* **Work task**
Which lines of the entries contain the word "parameters"? Please list them.
╭─ Records for this task
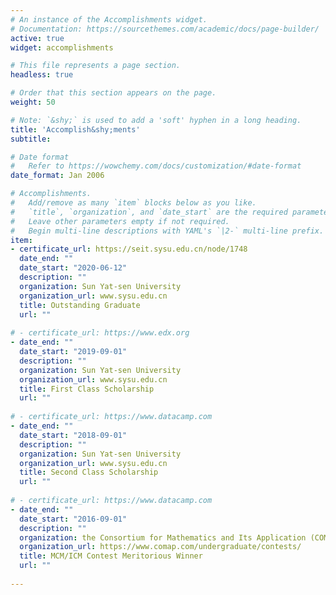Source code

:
 ```yaml
---
# An instance of the Accomplishments widget.
# Documentation: https://sourcethemes.com/academic/docs/page-builder/
active: true
widget: accomplishments

# This file represents a page section.
headless: true

# Order that this section appears on the page.
weight: 50

# Note: `&shy;` is used to add a 'soft' hyphen in a long heading.
title: 'Accomplish&shy;ments'
subtitle:

# Date format
#   Refer to https://wowchemy.com/docs/customization/#date-format
date_format: Jan 2006

# Accomplishments.
#   Add/remove as many `item` blocks below as you like.
#   `title`, `organization`, and `date_start` are the required parameters.
#   Leave other parameters empty if not required.
#   Begin multi-line descriptions with YAML's `|2-` multi-line prefix.
item:
- certificate_url: https://seit.sysu.edu.cn/node/1748
  date_end: ""
  date_start: "2020-06-12"
  description: ""
  organization: Sun Yat-sen University
  organization_url: www.sysu.edu.cn
  title: Outstanding Graduate
  url: ""
  
# - certificate_url: https://www.edx.org
- date_end: ""
  date_start: "2019-09-01"
  description: ""
  organization: Sun Yat-sen University
  organization_url: www.sysu.edu.cn
  title: First Class Scholarship
  url: ""
  
# - certificate_url: https://www.datacamp.com
- date_end: ""
  date_start: "2018-09-01"
  description: ""
  organization: Sun Yat-sen University
  organization_url: www.sysu.edu.cn
  title: Second Class Scholarship
  url: ""
  
# - certificate_url: https://www.datacamp.com
- date_end: ""
  date_start: "2016-09-01"
  description: ""
  organization: the Consortium for Mathematics and Its Application (COMAP)
  organization_url: https://www.comap.com/undergraduate/contests/
  title: MCM/ICM Contest Meritorious Winner
  url: ""
  
---
```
╰─
* **Solution for this exercise**
#   `title`, `organization`, and `date_start` are the required parameters.
#   Leave other parameters empty if not required.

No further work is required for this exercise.